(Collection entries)
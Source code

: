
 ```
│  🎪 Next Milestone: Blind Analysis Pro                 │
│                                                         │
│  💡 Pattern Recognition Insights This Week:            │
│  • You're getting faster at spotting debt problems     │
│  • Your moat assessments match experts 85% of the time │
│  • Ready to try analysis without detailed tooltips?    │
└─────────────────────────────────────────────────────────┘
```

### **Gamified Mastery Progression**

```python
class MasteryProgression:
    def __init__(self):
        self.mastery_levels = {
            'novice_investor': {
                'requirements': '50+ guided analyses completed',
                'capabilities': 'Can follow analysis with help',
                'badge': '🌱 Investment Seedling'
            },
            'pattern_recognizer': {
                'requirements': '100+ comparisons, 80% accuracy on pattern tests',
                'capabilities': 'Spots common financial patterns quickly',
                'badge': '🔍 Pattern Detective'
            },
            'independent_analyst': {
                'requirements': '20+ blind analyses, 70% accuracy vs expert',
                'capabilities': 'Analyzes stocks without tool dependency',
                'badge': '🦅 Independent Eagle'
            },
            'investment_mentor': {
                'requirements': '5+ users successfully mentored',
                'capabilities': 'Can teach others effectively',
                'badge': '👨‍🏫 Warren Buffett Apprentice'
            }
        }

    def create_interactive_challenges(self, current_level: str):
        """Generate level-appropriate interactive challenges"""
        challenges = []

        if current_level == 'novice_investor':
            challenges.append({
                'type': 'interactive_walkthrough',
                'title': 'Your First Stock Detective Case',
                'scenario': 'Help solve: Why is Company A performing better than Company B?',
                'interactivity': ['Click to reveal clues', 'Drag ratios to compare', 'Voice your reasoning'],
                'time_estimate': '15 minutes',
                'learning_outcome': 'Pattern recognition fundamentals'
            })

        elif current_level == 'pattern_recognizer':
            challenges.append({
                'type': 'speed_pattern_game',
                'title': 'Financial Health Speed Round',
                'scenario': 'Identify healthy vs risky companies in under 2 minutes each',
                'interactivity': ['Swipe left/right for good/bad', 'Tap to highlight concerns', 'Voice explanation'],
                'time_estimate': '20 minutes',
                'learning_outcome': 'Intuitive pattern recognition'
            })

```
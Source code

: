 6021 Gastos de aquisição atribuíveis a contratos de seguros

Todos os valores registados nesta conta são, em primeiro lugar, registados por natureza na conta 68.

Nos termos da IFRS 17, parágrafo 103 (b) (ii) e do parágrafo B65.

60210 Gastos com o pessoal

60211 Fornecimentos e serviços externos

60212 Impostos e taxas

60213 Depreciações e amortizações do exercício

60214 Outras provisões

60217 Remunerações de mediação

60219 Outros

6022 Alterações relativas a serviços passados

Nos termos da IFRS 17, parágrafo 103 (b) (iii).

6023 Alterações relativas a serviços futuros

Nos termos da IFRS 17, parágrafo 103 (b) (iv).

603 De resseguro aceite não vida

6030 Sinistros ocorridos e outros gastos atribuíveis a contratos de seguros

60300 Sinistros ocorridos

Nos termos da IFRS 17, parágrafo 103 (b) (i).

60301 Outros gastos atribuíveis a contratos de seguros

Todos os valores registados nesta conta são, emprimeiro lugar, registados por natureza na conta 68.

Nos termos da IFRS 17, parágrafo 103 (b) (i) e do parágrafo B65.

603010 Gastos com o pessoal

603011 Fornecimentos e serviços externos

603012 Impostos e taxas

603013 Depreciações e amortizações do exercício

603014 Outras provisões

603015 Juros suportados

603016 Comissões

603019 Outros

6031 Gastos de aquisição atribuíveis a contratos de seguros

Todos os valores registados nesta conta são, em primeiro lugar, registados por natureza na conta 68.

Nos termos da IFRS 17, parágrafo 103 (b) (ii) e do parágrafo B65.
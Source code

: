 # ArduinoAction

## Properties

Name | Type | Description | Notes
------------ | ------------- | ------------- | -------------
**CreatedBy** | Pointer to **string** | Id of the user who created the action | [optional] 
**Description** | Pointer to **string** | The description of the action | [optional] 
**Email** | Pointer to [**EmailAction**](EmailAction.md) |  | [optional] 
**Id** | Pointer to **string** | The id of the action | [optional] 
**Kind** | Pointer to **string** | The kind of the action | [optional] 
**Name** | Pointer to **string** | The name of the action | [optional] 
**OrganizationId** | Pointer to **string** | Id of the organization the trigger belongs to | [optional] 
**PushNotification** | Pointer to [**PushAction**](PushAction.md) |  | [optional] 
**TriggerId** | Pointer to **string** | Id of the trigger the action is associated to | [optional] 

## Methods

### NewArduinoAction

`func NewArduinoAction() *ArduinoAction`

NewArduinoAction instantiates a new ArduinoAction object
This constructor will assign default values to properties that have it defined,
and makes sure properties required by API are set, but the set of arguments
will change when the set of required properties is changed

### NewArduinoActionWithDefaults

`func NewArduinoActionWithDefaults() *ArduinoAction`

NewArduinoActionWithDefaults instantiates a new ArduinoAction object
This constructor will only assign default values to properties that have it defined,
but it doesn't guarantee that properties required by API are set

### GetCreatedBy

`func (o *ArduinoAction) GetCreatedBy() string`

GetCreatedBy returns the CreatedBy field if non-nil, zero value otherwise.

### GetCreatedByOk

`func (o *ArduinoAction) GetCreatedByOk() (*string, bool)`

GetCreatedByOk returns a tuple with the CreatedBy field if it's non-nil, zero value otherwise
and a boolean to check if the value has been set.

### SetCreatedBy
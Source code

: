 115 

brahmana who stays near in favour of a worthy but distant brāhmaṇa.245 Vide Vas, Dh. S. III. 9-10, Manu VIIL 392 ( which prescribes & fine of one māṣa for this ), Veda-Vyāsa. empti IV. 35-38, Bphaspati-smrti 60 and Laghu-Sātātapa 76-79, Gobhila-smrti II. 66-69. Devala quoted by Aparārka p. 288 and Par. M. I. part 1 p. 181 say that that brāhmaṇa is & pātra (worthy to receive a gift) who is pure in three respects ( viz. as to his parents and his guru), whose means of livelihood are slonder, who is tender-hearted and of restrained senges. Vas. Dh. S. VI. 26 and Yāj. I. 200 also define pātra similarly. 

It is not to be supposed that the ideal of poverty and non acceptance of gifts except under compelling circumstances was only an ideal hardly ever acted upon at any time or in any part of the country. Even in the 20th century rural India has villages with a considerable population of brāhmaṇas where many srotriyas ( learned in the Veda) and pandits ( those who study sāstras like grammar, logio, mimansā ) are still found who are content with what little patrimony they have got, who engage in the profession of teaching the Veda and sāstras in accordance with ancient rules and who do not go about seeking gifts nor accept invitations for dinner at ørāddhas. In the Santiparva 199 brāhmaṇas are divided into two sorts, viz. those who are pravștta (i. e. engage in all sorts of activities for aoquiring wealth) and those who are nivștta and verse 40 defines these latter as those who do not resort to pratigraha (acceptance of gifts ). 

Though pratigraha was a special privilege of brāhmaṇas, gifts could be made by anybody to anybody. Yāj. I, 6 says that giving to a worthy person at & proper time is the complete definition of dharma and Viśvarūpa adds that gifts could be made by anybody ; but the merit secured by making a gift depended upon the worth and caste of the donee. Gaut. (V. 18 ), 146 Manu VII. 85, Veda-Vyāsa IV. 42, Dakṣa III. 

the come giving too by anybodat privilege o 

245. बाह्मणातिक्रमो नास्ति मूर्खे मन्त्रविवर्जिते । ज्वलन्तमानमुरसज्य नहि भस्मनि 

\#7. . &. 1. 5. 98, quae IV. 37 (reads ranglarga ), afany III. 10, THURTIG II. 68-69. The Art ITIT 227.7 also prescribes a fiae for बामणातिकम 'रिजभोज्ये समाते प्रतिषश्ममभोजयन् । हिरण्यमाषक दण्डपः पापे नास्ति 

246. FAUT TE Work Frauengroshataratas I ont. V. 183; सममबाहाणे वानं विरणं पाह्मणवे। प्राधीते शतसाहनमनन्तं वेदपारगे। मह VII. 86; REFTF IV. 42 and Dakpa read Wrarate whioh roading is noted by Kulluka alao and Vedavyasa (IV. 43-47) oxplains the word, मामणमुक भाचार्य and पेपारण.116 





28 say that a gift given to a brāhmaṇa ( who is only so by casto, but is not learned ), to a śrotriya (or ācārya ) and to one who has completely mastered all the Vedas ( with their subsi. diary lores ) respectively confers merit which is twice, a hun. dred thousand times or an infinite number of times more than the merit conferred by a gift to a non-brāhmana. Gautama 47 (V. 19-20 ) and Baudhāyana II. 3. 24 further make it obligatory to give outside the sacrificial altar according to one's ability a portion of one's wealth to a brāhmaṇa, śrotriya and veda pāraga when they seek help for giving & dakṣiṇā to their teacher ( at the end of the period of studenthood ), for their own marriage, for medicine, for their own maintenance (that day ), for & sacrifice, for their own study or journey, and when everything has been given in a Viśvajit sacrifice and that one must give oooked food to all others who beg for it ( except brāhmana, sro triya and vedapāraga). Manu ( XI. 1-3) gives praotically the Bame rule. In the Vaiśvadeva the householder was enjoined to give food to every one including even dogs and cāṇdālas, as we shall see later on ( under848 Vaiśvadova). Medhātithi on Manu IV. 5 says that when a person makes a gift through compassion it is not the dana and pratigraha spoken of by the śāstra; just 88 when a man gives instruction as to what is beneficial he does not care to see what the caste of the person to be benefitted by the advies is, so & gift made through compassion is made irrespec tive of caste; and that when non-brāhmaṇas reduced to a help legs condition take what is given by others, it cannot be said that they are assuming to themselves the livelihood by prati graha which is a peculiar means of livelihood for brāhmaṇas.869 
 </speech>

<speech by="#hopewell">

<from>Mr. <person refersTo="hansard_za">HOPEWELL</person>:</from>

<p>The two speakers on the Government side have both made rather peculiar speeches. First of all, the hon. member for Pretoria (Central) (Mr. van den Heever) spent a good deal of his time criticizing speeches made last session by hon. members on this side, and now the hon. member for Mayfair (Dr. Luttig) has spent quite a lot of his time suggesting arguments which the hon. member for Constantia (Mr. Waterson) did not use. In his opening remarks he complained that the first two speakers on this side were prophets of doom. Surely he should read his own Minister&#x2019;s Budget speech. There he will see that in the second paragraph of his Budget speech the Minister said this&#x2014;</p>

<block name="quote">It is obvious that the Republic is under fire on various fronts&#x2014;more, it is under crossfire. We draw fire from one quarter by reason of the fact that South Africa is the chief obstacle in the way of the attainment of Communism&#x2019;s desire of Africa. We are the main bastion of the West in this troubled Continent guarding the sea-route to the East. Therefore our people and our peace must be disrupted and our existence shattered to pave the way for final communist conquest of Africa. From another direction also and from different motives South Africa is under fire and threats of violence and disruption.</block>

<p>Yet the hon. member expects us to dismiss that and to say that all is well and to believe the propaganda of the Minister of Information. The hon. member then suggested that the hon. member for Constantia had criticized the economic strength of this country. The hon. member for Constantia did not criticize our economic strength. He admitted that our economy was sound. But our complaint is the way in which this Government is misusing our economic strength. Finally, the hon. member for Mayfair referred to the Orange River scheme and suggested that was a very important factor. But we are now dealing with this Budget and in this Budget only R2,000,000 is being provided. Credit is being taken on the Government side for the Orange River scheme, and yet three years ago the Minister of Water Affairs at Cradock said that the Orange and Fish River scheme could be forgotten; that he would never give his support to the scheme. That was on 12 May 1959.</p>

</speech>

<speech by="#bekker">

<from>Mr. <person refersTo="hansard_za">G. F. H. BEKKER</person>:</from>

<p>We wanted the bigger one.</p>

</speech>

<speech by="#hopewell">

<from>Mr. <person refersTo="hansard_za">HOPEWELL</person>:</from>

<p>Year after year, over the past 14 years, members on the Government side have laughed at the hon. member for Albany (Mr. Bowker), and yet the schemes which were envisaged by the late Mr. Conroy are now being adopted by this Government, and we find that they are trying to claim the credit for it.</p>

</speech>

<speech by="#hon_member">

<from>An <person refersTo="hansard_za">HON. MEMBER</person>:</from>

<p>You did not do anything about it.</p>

Work order - All lines in the records above that contain "Voice" are to be reported.

Answer section -
                'interactivity': ['Click to reveal clues', 'Drag ratios to compare', 'Voice your reasoning'],
                'interactivity': ['Swipe left/right for good/bad', 'Tap to highlight concerns', 'Voice explanation'],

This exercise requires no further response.